Would you return exactly the lines running from the one with "Menurut Google Earth, jaraknya" to the bottom of the listing below, and no others?

| Dataset records |
==========
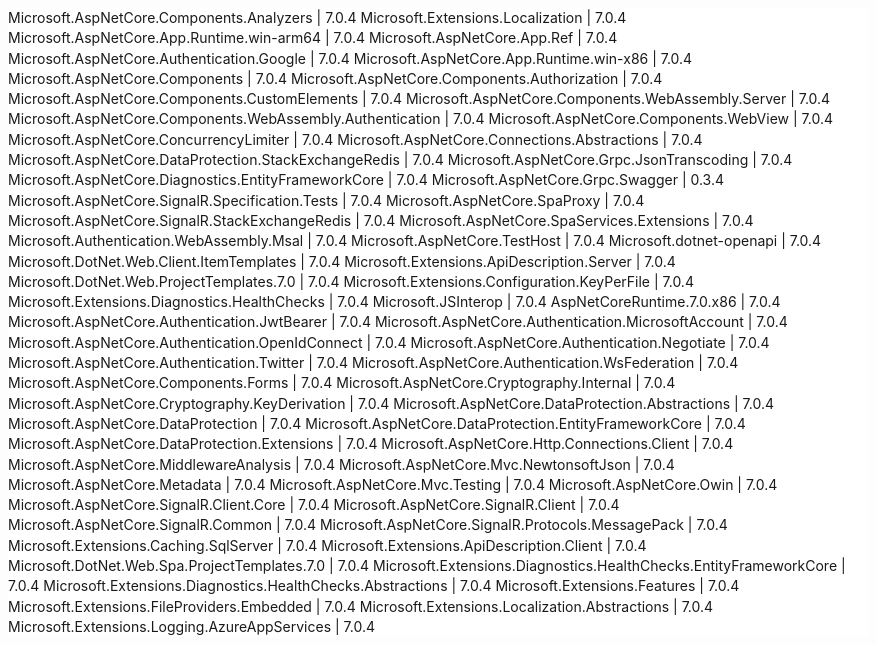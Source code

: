 Microsoft.AspNetCore.Components.Analyzers | 7.0.4
Microsoft.Extensions.Localization | 7.0.4
Microsoft.AspNetCore.App.Runtime.win-arm64 | 7.0.4
Microsoft.AspNetCore.App.Ref | 7.0.4
Microsoft.AspNetCore.Authentication.Google | 7.0.4
Microsoft.AspNetCore.App.Runtime.win-x86 | 7.0.4
Microsoft.AspNetCore.Components | 7.0.4
Microsoft.AspNetCore.Components.Authorization | 7.0.4
Microsoft.AspNetCore.Components.CustomElements | 7.0.4
Microsoft.AspNetCore.Components.WebAssembly.Server | 7.0.4
Microsoft.AspNetCore.Components.WebAssembly.Authentication | 7.0.4
Microsoft.AspNetCore.Components.WebView | 7.0.4
Microsoft.AspNetCore.ConcurrencyLimiter | 7.0.4
Microsoft.AspNetCore.Connections.Abstractions | 7.0.4
Microsoft.AspNetCore.DataProtection.StackExchangeRedis | 7.0.4
Microsoft.AspNetCore.Grpc.JsonTranscoding | 7.0.4
Microsoft.AspNetCore.Diagnostics.EntityFrameworkCore | 7.0.4
Microsoft.AspNetCore.Grpc.Swagger | 0.3.4
Microsoft.AspNetCore.SignalR.Specification.Tests | 7.0.4
Microsoft.AspNetCore.SpaProxy | 7.0.4
Microsoft.AspNetCore.SignalR.StackExchangeRedis | 7.0.4
Microsoft.AspNetCore.SpaServices.Extensions | 7.0.4
Microsoft.Authentication.WebAssembly.Msal | 7.0.4
Microsoft.AspNetCore.TestHost | 7.0.4
Microsoft.dotnet-openapi | 7.0.4
Microsoft.DotNet.Web.Client.ItemTemplates | 7.0.4
Microsoft.Extensions.ApiDescription.Server | 7.0.4
Microsoft.DotNet.Web.ProjectTemplates.7.0 | 7.0.4
Microsoft.Extensions.Configuration.KeyPerFile | 7.0.4
Microsoft.Extensions.Diagnostics.HealthChecks | 7.0.4
Microsoft.JSInterop | 7.0.4
AspNetCoreRuntime.7.0.x86 | 7.0.4
Microsoft.AspNetCore.Authentication.JwtBearer | 7.0.4
Microsoft.AspNetCore.Authentication.MicrosoftAccount | 7.0.4
Microsoft.AspNetCore.Authentication.OpenIdConnect | 7.0.4
Microsoft.AspNetCore.Authentication.Negotiate | 7.0.4
Microsoft.AspNetCore.Authentication.Twitter | 7.0.4
Microsoft.AspNetCore.Authentication.WsFederation | 7.0.4
Microsoft.AspNetCore.Components.Forms | 7.0.4
Microsoft.AspNetCore.Cryptography.Internal | 7.0.4
Microsoft.AspNetCore.Cryptography.KeyDerivation | 7.0.4
Microsoft.AspNetCore.DataProtection.Abstractions | 7.0.4
Microsoft.AspNetCore.DataProtection | 7.0.4
Microsoft.AspNetCore.DataProtection.EntityFrameworkCore | 7.0.4
Microsoft.AspNetCore.DataProtection.Extensions | 7.0.4
Microsoft.AspNetCore.Http.Connections.Client | 7.0.4
Microsoft.AspNetCore.MiddlewareAnalysis | 7.0.4
Microsoft.AspNetCore.Mvc.NewtonsoftJson | 7.0.4
Microsoft.AspNetCore.Metadata | 7.0.4
Microsoft.AspNetCore.Mvc.Testing | 7.0.4
Microsoft.AspNetCore.Owin | 7.0.4
Microsoft.AspNetCore.SignalR.Client.Core | 7.0.4
Microsoft.AspNetCore.SignalR.Client | 7.0.4
Microsoft.AspNetCore.SignalR.Common | 7.0.4
Microsoft.AspNetCore.SignalR.Protocols.MessagePack | 7.0.4
Microsoft.Extensions.Caching.SqlServer | 7.0.4
Microsoft.Extensions.ApiDescription.Client | 7.0.4
Microsoft.DotNet.Web.Spa.ProjectTemplates.7.0 | 7.0.4
Microsoft.Extensions.Diagnostics.HealthChecks.EntityFrameworkCore | 7.0.4
Microsoft.Extensions.Diagnostics.HealthChecks.Abstractions | 7.0.4
Microsoft.Extensions.Features | 7.0.4
Microsoft.Extensions.FileProviders.Embedded | 7.0.4
Microsoft.Extensions.Localization.Abstractions | 7.0.4
Microsoft.Extensions.Logging.AzureAppServices | 7.0.4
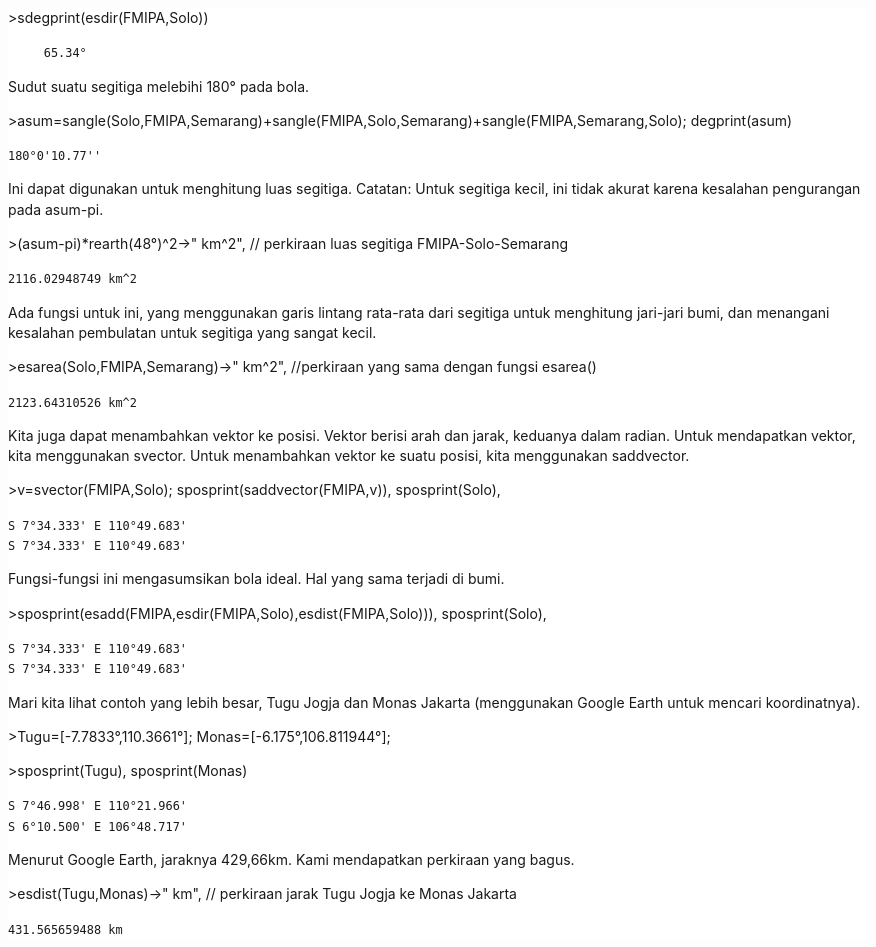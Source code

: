 \>sdegprint(esdir(FMIPA,Solo))

         65.34°

Sudut suatu segitiga melebihi 180° pada bola.

\>asum=sangle(Solo,FMIPA,Semarang)+sangle(FMIPA,Solo,Semarang)+sangle(FMIPA,Semarang,Solo); degprint(asum)

    180°0'10.77''

Ini dapat digunakan untuk menghitung luas segitiga. Catatan: Untuk
segitiga kecil, ini tidak akurat karena kesalahan pengurangan pada
asum-pi.

\>(asum-pi)\*rearth(48°)^2-\>" km^2", // perkiraan luas segitiga FMIPA-Solo-Semarang

    2116.02948749 km^2

Ada fungsi untuk ini, yang menggunakan garis lintang rata-rata dari
segitiga untuk menghitung jari-jari bumi, dan menangani kesalahan
pembulatan untuk segitiga yang sangat kecil.

\>esarea(Solo,FMIPA,Semarang)-\>" km^2", //perkiraan yang sama dengan fungsi esarea()

    2123.64310526 km^2

Kita juga dapat menambahkan vektor ke posisi. Vektor berisi arah dan
jarak, keduanya dalam radian. Untuk mendapatkan vektor, kita
menggunakan svector. Untuk menambahkan vektor ke suatu posisi, kita
menggunakan saddvector.

\>v=svector(FMIPA,Solo); sposprint(saddvector(FMIPA,v)), sposprint(Solo),

    S 7°34.333' E 110°49.683'
    S 7°34.333' E 110°49.683'

Fungsi-fungsi ini mengasumsikan bola ideal. Hal yang sama terjadi di
bumi.

\>sposprint(esadd(FMIPA,esdir(FMIPA,Solo),esdist(FMIPA,Solo))), sposprint(Solo),

    S 7°34.333' E 110°49.683'
    S 7°34.333' E 110°49.683'

Mari kita lihat contoh yang lebih besar, Tugu Jogja dan Monas Jakarta
(menggunakan Google Earth untuk mencari koordinatnya).

\>Tugu=[-7.7833°,110.3661°]; Monas=[-6.175°,106.811944°];

\>sposprint(Tugu), sposprint(Monas)

    S 7°46.998' E 110°21.966'
    S 6°10.500' E 106°48.717'

Menurut Google Earth, jaraknya 429,66km. Kami mendapatkan perkiraan
yang bagus.

\>esdist(Tugu,Monas)-\>" km", // perkiraan jarak Tugu Jogja ke Monas Jakarta

    431.565659488 km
==========
| Solution to this problem |
Menurut Google Earth, jaraknya 429,66km. Kami mendapatkan perkiraan
yang bagus.

\>esdist(Tugu,Monas)-\>" km", // perkiraan jarak Tugu Jogja ke Monas Jakarta

    431.565659488 km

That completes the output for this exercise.